━━━ The input
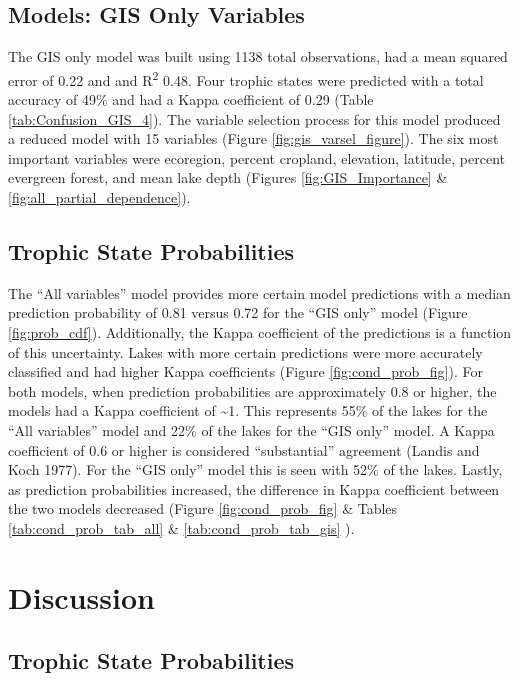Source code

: \documentclass[12pt,]{article}
\begin{document}
\subsection{Models: GIS Only Variables}\label{models-gis-only-variables}

The GIS only model was built using 1138 total observations, had a mean
squared error of 0.22 and and R\textsuperscript{2} 0.48. Four trophic
states were predicted with a total accuracy of 49\% and had a Kappa
coefficient of 0.29 (Table \ref{tab:Confusion_GIS_4}). The variable
selection process for this model produced a reduced model with 15
variables (Figure \ref{fig:gis_varsel_figure}). The six most important
variables were ecoregion, percent cropland, elevation, latitude, percent
evergreen forest, and mean lake depth (Figures \ref{fig:GIS_Importance}
\& \ref{fig:all_partial_dependence}).

\subsection{Trophic State
Probabilities}\label{trophic-state-probabilities-1}

The ``All variables'' model provides more certain model predictions with
a median prediction probability of 0.81 versus 0.72 for the ``GIS only''
model (Figure \ref{fig:prob_cdf}). Additionally, the Kappa coefficient
of the predictions is a function of this uncertainty. Lakes with more
certain predictions were more accurately classified and had higher Kappa
coefficients (Figure \ref{fig:cond_prob_fig}). For both models, when
prediction probabilities are approximately 0.8 or higher, the models had
a Kappa coefficient of \textasciitilde{}1. This represents 55\% of the
lakes for the ``All variables'' model and 22\% of the lakes for the
``GIS only'' model. A Kappa coefficient of 0.6 or higher is considered
``substantial'' agreement (Landis and Koch 1977). For the ``GIS only''
model this is seen with 52\% of the lakes. Lastly, as prediction
probabilities increased, the difference in Kappa coefficient between the
two models decreased (Figure \ref{fig:cond_prob_fig} \& Tables
\ref{tab:cond_prob_tab_all} \& \ref{tab:cond_prob_tab_gis} ).

\section{Discussion}\label{discussion}

\subsection{Trophic State
Probabilities}\label{trophic-state-probabilities-2}
\end{document}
━━━━━━
What the task asks: Only the text of the records belongs in your answer, copied exactly as it appears above.

Solved problem:
Source code

: \documentclass[12pt,]{article}
\begin{document}
\subsection{Models: GIS Only Variables}\label{models-gis-only-variables}

The GIS only model was built using 1138 total observations, had a mean
squared error of 0.22 and and R\textsuperscript{2} 0.48. Four trophic
states were predicted with a total accuracy of 49\% and had a Kappa
coefficient of 0.29 (Table \ref{tab:Confusion_GIS_4}). The variable
selection process for this model produced a reduced model with 15
variables (Figure \ref{fig:gis_varsel_figure}). The six most important
variables were ecoregion, percent cropland, elevation, latitude, percent
evergreen forest, and mean lake depth (Figures \ref{fig:GIS_Importance}
\& \ref{fig:all_partial_dependence}).

\subsection{Trophic State
Probabilities}\label{trophic-state-probabilities-1}

The ``All variables'' model provides more certain model predictions with
a median prediction probability of 0.81 versus 0.72 for the ``GIS only''
model (Figure \ref{fig:prob_cdf}). Additionally, the Kappa coefficient
of the predictions is a function of this uncertainty. Lakes with more
certain predictions were more accurately classified and had higher Kappa
coefficients (Figure \ref{fig:cond_prob_fig}). For both models, when
prediction probabilities are approximately 0.8 or higher, the models had
a Kappa coefficient of \textasciitilde{}1. This represents 55\% of the
lakes for the ``All variables'' model and 22\% of the lakes for the
``GIS only'' model. A Kappa coefficient of 0.6 or higher is considered
``substantial'' agreement (Landis and Koch 1977). For the ``GIS only''
model this is seen with 52\% of the lakes. Lastly, as prediction
probabilities increased, the difference in Kappa coefficient between the
two models decreased (Figure \ref{fig:cond_prob_fig} \& Tables
\ref{tab:cond_prob_tab_all} \& \ref{tab:cond_prob_tab_gis} ).

\section{Discussion}\label{discussion}

\subsection{Trophic State
Probabilities}\label{trophic-state-probabilities-2}
\end{document}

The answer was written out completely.